(Recorded data)
◇ ◇ ◇ ◇ ◇

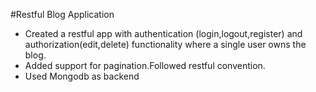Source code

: #Restful Blog Application

* Created a restful app with authentication (login,logout,register) and authorization(edit,delete) functionality where a single user owns the blog.
* Added support for pagination.Followed restful convention.
* Used Mongodb as backend

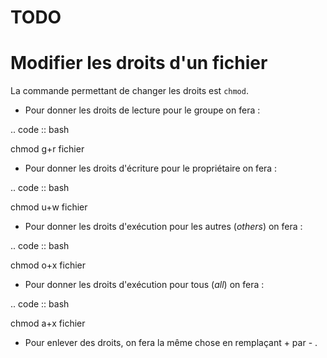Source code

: # TODO


# Modifier les droits d'un fichier

La commande permettant de changer les droits est ``chmod``.


* Pour donner les droits de lecture pour le groupe on fera :

 .. code :: bash

  chmod g+r fichier

*  Pour donner les droits d'écriture pour le propriétaire on fera :

 .. code :: bash

  chmod u+w fichier

* Pour donner les droits d'exécution pour les autres (*others*) on fera :

 .. code :: bash

  chmod o+x fichier

* Pour donner les droits d'exécution pour tous (*all*) on fera :

 .. code :: bash

  chmod a+x fichier

* Pour enlever des droits, on fera la même chose en remplaçant + par - .
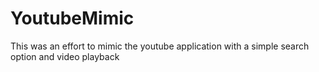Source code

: # YoutubeMimic

This was an effort to mimic the youtube application with a simple search option and video playback
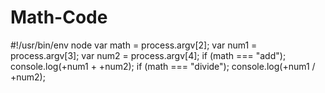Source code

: # Math-Code
#!/usr/bin/env node
var math = process.argv[2];
var num1 = process.argv[3];
var num2 = process.argv[4];
if (math === "add");
console.log(+num1 + +num2);
if (math === "divide");
console.log(+num1 / +num2);
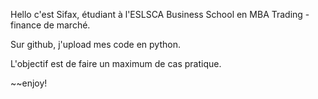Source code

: Hello c'est Sifax, étudiant à l'ESLSCA Business School en MBA Trading - finance de marché.

Sur github, j'upload mes code en python.

L'objectif est de faire un maximum de cas pratique.

~~enjoy!
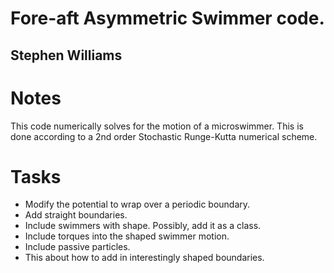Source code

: # Fore-aft Asymmetric Swimmer code.
## Stephen Williams

# Notes

This code numerically solves for the motion of a microswimmer.
This is done according to a 2nd order Stochastic Runge-Kutta numerical scheme.

# Tasks
- Modify the potential to wrap over a periodic boundary.
- Add straight boundaries.
- Include swimmers with shape. Possibly, add it as a class.
- Include torques into the shaped swimmer motion.
- Include passive particles.
- This about how to add in interestingly shaped boundaries.
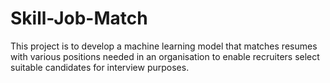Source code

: # Skill-Job-Match
This project is to develop a machine learning model that matches resumes with various positions needed in an organisation to enable recruiters select suitable candidates for interview purposes.
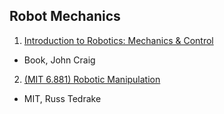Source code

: ## Robot Mechanics
1. [Introduction to Robotics: Mechanics & Control](./Introduction_to_Robotics_Mechanics_and_Control.md)
  - Book, John Craig

2. [(MIT 6.881) Robotic Manipulation]()
  - MIT, Russ Tedrake
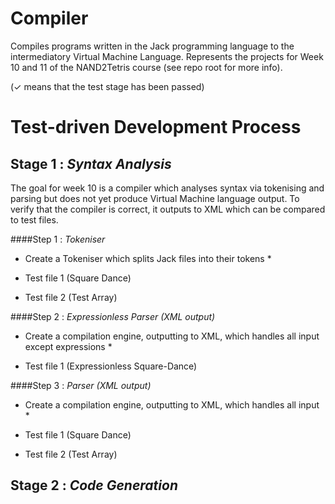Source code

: # Compiler #
Compiles programs written in the Jack programming language to the intermediatory Virtual Machine Language. Represents the projects for Week 10 and 11 of the NAND2Tetris course (see repo root for more info).

(✓ means that the test stage has been passed)

# Test-driven Development Process #

## Stage 1 : *Syntax Analysis*
The goal for week 10 is a compiler which analyses syntax via tokenising and parsing but does not yet produce Virtual Machine language output. To verify that the compiler is correct, it outputs to XML which can be compared to test files.

####Step 1 : *Tokeniser* 
* Create a Tokeniser which splits Jack files into their tokens *

* Test file 1 (Square Dance)

* Test file 2 (Test Array)

####Step 2 : *Expressionless Parser (XML output)* 
* Create a compilation engine, outputting to XML, which handles all input except expressions *

* Test file 1 (Expressionless Square-Dance)

####Step 3 : *Parser (XML output)* 
* Create a compilation engine, outputting to XML, which handles all input *

* Test file 1 (Square Dance)

* Test file 2 (Test Array)


## Stage 2 : *Code Generation*
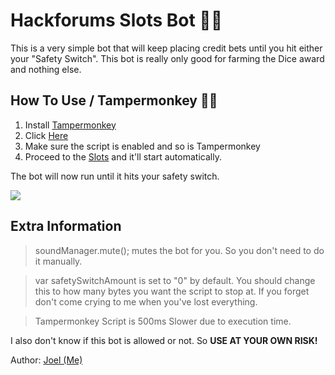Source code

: # Hackforums Slots Bot 🤖🎲
This is a very simple bot that will keep placing credit bets until you hit either your "Safety Switch". This bot is really only good for farming the Dice award and nothing else.


## How To Use / Tampermonkey 🤖🐵
1) Install <a href="https://www.tampermonkey.net/">Tampermonkey</a>
2) Click <a href="https://openuserjs.org/install/Joel/Hackforums_Slot_Bot.user.js">Here</a>
3) Make sure the script is enabled and so is Tampermonkey
4) Proceed to the <a href="https://hackforums.net/slots.php">Slots</a> and it'll start automatically.

The bot will now run until it hits your safety switch. 

<img src="https://i.gyazo.com/f054f52ed56c48860b89c276ee7627e4.png">

## Extra Information
> soundManager.mute(); mutes the bot for you. So you don't need to do it manually.

> var safetySwitchAmount is set to "0" by default. You should change this to how many bytes you want the script to stop at. If you forget don't come crying to me when you've lost everything.

> Tampermonkey Script is 500ms Slower due to execution time.

I also don't know if this bot is allowed or not. So <b>USE AT YOUR OWN RISK!</b>

Author: <a href="https://hackforums.net/member.php?action=profile&uid=3790579" target="_blank">Joel (Me)</a>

◇ ◇ ◇ ◇ ◇

Retype all the data exactly. Omit pictures.

Source code

: #Restful Blog Application

* Created a restful app with authentication (login,logout,register) and authorization(edit,delete) functionality where a single user owns the blog.
* Added support for pagination.Followed restful convention.
* Used Mongodb as backend

Source code

: # TODO


# Modifier les droits d'un fichier

La commande permettant de changer les droits est ``chmod``.


* Pour donner les droits de lecture pour le groupe on fera :

 .. code :: bash

  chmod g+r fichier

*  Pour donner les droits d'écriture pour le propriétaire on fera :

 .. code :: bash

  chmod u+w fichier

* Pour donner les droits d'exécution pour les autres (*others*) on fera :

 .. code :: bash

  chmod o+x fichier

* Pour donner les droits d'exécution pour tous (*all*) on fera :

 .. code :: bash

  chmod a+x fichier

* Pour enlever des droits, on fera la même chose en remplaçant + par - .
Source code

: # YoutubeMimic

This was an effort to mimic the youtube application with a simple search option and video playback
Source code

: # Math-Code
#!/usr/bin/env node
var math = process.argv[2];
var num1 = process.argv[3];
var num2 = process.argv[4];
if (math === "add");
console.log(+num1 + +num2);
if (math === "divide");
console.log(+num1 / +num2);
Source code

: Hello c'est Sifax, étudiant à l'ESLSCA Business School en MBA Trading - finance de marché.

Sur github, j'upload mes code en python.

L'objectif est de faire un maximum de cas pratique.

~~enjoy!
Source code

: # Fore-aft Asymmetric Swimmer code.
## Stephen Williams

# Notes

This code numerically solves for the motion of a microswimmer.
This is done according to a 2nd order Stochastic Runge-Kutta numerical scheme.

# Tasks
- Modify the potential to wrap over a periodic boundary.
- Add straight boundaries.
- Include swimmers with shape. Possibly, add it as a class.
- Include torques into the shaped swimmer motion.
- Include passive particles.
- This about how to add in interestingly shaped boundaries.
Source code

: # Skill-Job-Match
This project is to develop a machine learning model that matches resumes with various positions needed in an organisation to enable recruiters select suitable candidates for interview purposes.
Source code

: ## Robot Mechanics
1. [Introduction to Robotics: Mechanics & Control](./Introduction_to_Robotics_Mechanics_and_Control.md)
  - Book, John Craig

2. [(MIT 6.881) Robotic Manipulation]()
  - MIT, Russ Tedrake
Source code

: # Compiler #
Compiles programs written in the Jack programming language to the intermediatory Virtual Machine Language. Represents the projects for Week 10 and 11 of the NAND2Tetris course (see repo root for more info).

(✓ means that the test stage has been passed)

# Test-driven Development Process #

## Stage 1 : *Syntax Analysis*
The goal for week 10 is a compiler which analyses syntax via tokenising and parsing but does not yet produce Virtual Machine language output. To verify that the compiler is correct, it outputs to XML which can be compared to test files.

####Step 1 : *Tokeniser* 
* Create a Tokeniser which splits Jack files into their tokens *

* Test file 1 (Square Dance)

* Test file 2 (Test Array)

####Step 2 : *Expressionless Parser (XML output)* 
* Create a compilation engine, outputting to XML, which handles all input except expressions *

* Test file 1 (Expressionless Square-Dance)

####Step 3 : *Parser (XML output)* 
* Create a compilation engine, outputting to XML, which handles all input *

* Test file 1 (Square Dance)

* Test file 2 (Test Array)


## Stage 2 : *Code Generation*
Source code

: # Hackforums Slots Bot 🤖🎲
This is a very simple bot that will keep placing credit bets until you hit either your "Safety Switch". This bot is really only good for farming the Dice award and nothing else.


## How To Use / Tampermonkey 🤖🐵
1) Install <a href="https://www.tampermonkey.net/">Tampermonkey</a>
2) Click <a href="https://openuserjs.org/install/Joel/Hackforums_Slot_Bot.user.js">Here</a>
3) Make sure the script is enabled and so is Tampermonkey
4) Proceed to the <a href="https://hackforums.net/slots.php">Slots</a> and it'll start automatically.

The bot will now run until it hits your safety switch. 

<img src="https://i.gyazo.com/f054f52ed56c48860b89c276ee7627e4.png">

## Extra Information
> soundManager.mute(); mutes the bot for you. So you don't need to do it manually.

> var safetySwitchAmount is set to "0" by default. You should change this to how many bytes you want the script to stop at. If you forget don't come crying to me when you've lost everything.

> Tampermonkey Script is 500ms Slower due to execution time.

I also don't know if this bot is allowed or not. So <b>USE AT YOUR OWN RISK!</b>

Author: <a href="https://hackforums.net/member.php?action=profile&uid=3790579" target="_blank">Joel (Me)</a>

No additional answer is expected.